Islam memandang sama kepada perempuan dan laki-laki dari segi kemanusiaannya. Perempuan adalah manusia sebagaimana laki-laki. Islam memberi hak-hak kepada perempuan seperti yang diberikan kepada laki-laki dan membebankan kewajiban yang sama kepada keduanya, kecuali terdapat dalil syara yang memberi tuntutan dan tuntunan khusus untuk perempuan dan laki-laki, yang jumlahnya sangat sedikit, dan kebanyakan dalil syara tidak diciptakan khusus untuk perempuan atau khusus untuk laki-laki, melainkan untuk keduanya sebagai insan (QS. Al-Hujurat [49]:13; QS Al-Najm [53]:45; QS Al-Qiyamah [75]:39 ).

Perempuan dan laki-laki telah diberi potensi yang sama untuk dapat berkiprah dan beramal secara sinergis dalam asas kemitraan, kerja sama, saling tolong menolong, saling mendukung, saling memberi penguatan dalam suatu kehidupan di masyarakat (QS.Al- Nisa [4]: 7, 32-34,155).
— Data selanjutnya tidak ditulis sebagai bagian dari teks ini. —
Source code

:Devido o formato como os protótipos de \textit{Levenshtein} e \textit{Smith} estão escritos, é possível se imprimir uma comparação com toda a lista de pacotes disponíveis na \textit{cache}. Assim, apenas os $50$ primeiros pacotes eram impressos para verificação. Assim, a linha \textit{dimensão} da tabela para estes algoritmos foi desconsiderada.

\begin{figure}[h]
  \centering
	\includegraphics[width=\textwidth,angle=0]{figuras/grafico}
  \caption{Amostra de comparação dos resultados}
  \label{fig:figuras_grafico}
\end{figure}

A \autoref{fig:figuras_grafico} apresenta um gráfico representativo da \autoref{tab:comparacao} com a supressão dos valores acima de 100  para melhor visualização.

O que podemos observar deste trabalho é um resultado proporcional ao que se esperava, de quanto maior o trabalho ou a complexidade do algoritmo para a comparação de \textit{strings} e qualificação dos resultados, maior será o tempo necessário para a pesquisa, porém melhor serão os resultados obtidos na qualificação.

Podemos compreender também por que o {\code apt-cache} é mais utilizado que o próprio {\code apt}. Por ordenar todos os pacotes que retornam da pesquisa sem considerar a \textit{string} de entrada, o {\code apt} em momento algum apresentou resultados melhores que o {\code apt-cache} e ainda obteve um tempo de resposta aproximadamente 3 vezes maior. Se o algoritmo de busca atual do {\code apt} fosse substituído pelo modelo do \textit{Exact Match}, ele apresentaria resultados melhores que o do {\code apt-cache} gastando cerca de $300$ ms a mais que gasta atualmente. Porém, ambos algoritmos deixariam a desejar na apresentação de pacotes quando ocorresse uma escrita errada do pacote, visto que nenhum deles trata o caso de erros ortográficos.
Pola kehidupan sinergis itu sudah menjadi sunnatullah dalam setiap komunitas, kurun, dan generasi manusia karena Allah menciptakan kemanusiaan manusia yang saling bergantung (interdependency), saling berhubungan (interconnection), dan saling melengkapi (intercomplementary). Tidak ada seorang manusiapun yang sempurna, lahir, dan dapat hidup sendiri, tanpa kehadiran manusia lain (QS Al-Nisa [4]:1; QS Al-A’raf [7]:189 ).
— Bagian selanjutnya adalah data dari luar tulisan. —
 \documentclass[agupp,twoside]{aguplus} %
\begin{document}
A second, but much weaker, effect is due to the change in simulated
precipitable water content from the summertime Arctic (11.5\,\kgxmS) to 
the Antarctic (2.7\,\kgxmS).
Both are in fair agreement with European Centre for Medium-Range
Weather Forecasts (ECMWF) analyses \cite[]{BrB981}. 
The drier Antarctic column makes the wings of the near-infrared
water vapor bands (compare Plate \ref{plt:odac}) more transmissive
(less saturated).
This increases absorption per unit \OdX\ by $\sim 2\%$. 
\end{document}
Allah telah merencanakan bahwa antara perempuan dan lakilaki terdapat perbedaan-perbedaan dan persamaan-persamaan. Apabila Allah telah menciptakan berbagai organ yang berbeda dalam satu tubuh manusia, seperti telinga, mata, mulut, tangan, kaki, dan lainlain dalam bentuk dan fungsi yang berbeda, bukankah berarti bahwa Allah telah mengutamakan satu organ dari organ lainnya. Seperti saat mata difungsikan, tidak berarti mengutamakan mata dari organ tubuh lainnya dan boleh memperlakukan semena-mena terhadap organ tubuh lainnya, karena semua organ tubuh yang berbeda itu berfungsi sesuai dengan karakteristiknya masing-masing, dan masingmasing organ tidak dapat berfungsi sendiri-sendiri, tetapi saling berkaitan untuk melahirkan kehidupan. Dengan demikian, setiap organ yang berbeda itu harus bersinergi untuk menopang kehidupan dan memenuhi hajat manusia. Analogi tersebut digunakan untuk memahami eksistensi perbedaan yang ada pada manusia, perempuan dan laki-laki. Perbedaan yang terdapat pada eksistensi perempuan dan laki-laki sama sekali tidak mengindikasikan yang satu menduduki posisi lebih unggul dan penting, dan boleh memperlakukan dengan kejam terhadap yang lain. Kesempuraan eksistensi manusia “hanya” terjadi pada perpaduan sinergis antara perempuan dan laki-laki dalam relasi yang harmonis.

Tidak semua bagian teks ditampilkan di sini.